As examples, Dr. Levin suggested that the physiological processes which drive all of us to seek and ingest food and limit energy expenditure during periods of negative energy balance provide an irresistible drive to regain lost adipose stores in weight-reduced obese individuals. This provides a potential basis for the well-recognized difficulty of maintaining weight loss. Dr. Dallman reported that conditions of reduced food allowance and chronic stress excite central neural networks that may lead toward abdominal obesity. This provides a potential link between stress and obesity.
Finally, Dr.

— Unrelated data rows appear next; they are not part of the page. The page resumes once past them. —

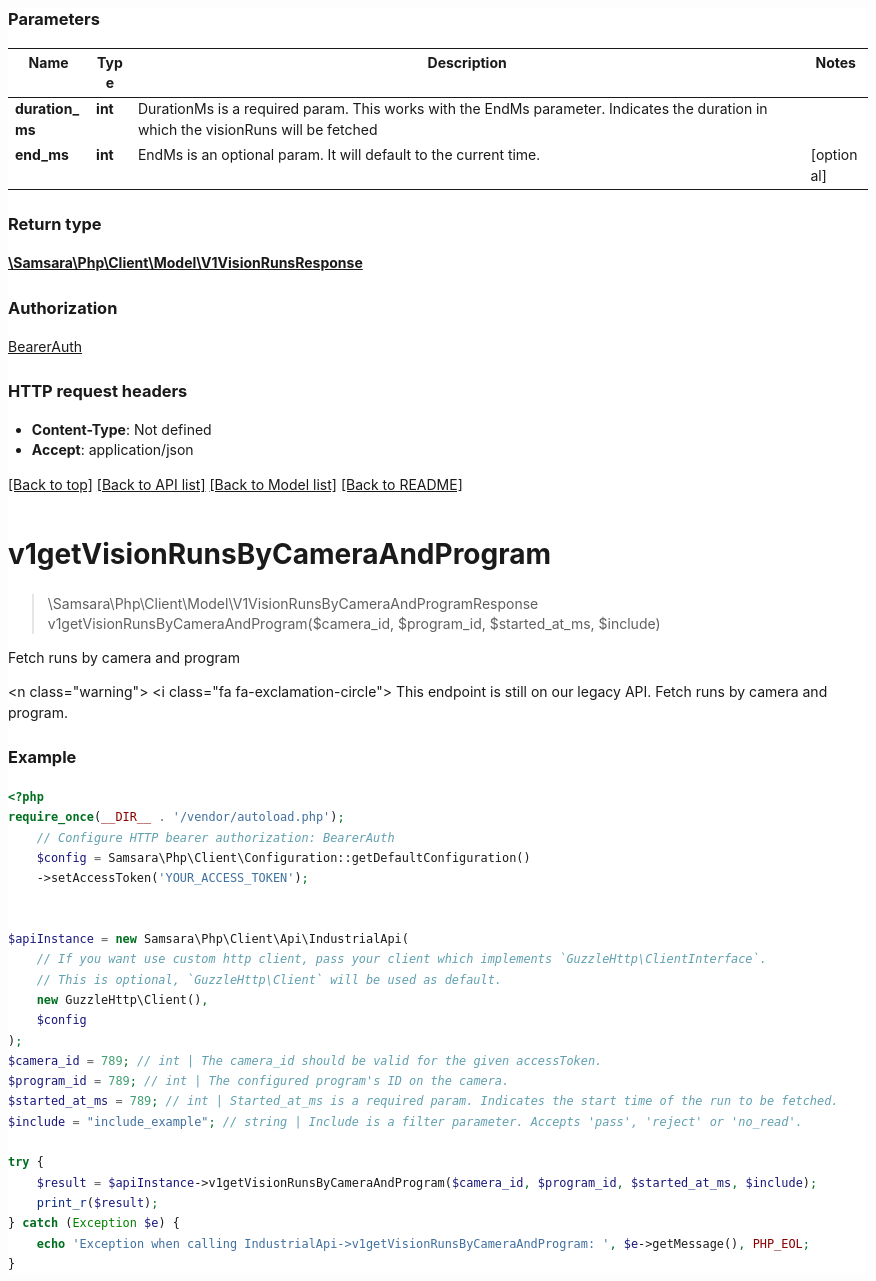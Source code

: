 ### Parameters

Name | Type | Description  | Notes
------------- | ------------- | ------------- | -------------
 **duration_ms** | **int**| DurationMs is a required param. This works with the EndMs parameter. Indicates the duration in which the visionRuns will be fetched |
 **end_ms** | **int**| EndMs is an optional param. It will default to the current time. | [optional]

### Return type

[**\Samsara\Php\Client\Model\V1VisionRunsResponse**](../Model/V1VisionRunsResponse.md)

### Authorization

[BearerAuth](../../README.md#BearerAuth)

### HTTP request headers

 - **Content-Type**: Not defined
 - **Accept**: application/json

[[Back to top]](#) [[Back to API list]](../../README.md#documentation-for-api-endpoints) [[Back to Model list]](../../README.md#documentation-for-models) [[Back to README]](../../README.md)

# **v1getVisionRunsByCameraAndProgram**
> \Samsara\Php\Client\Model\V1VisionRunsByCameraAndProgramResponse v1getVisionRunsByCameraAndProgram($camera_id, $program_id, $started_at_ms, $include)

Fetch runs by camera and program

<n class=\"warning\"> <nh> <i class=\"fa fa-exclamation-circle\"></i> This endpoint is still on our legacy API. </nh> </n>  Fetch runs by camera and program.

### Example
```php
<?php
require_once(__DIR__ . '/vendor/autoload.php');
    // Configure HTTP bearer authorization: BearerAuth
    $config = Samsara\Php\Client\Configuration::getDefaultConfiguration()
    ->setAccessToken('YOUR_ACCESS_TOKEN');


$apiInstance = new Samsara\Php\Client\Api\IndustrialApi(
    // If you want use custom http client, pass your client which implements `GuzzleHttp\ClientInterface`.
    // This is optional, `GuzzleHttp\Client` will be used as default.
    new GuzzleHttp\Client(),
    $config
);
$camera_id = 789; // int | The camera_id should be valid for the given accessToken.
$program_id = 789; // int | The configured program's ID on the camera.
$started_at_ms = 789; // int | Started_at_ms is a required param. Indicates the start time of the run to be fetched.
$include = "include_example"; // string | Include is a filter parameter. Accepts 'pass', 'reject' or 'no_read'.

try {
    $result = $apiInstance->v1getVisionRunsByCameraAndProgram($camera_id, $program_id, $started_at_ms, $include);
    print_r($result);
} catch (Exception $e) {
    echo 'Exception when calling IndustrialApi->v1getVisionRunsByCameraAndProgram: ', $e->getMessage(), PHP_EOL;
}
```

Morton discussed that during a reduction in energy stores or circulating nutrients, the brain initiates responses to restore and maintain energy and glucose homeostasis. In contrast, in times of nutrient abundance and excess energy storage, the brain promotes reduced food intake and increased energy expenditure. An impaired ability of the brain to respond to hormonal or nutrient-related signals would be predicted to favour weight gain and insulin resistance and may contribute to the development of obesity and type 2 diabetes.
Together, these exciting presentations suggested potentially useful avenues of future research, which will hopefully provide improved preventive and therapeutic insights.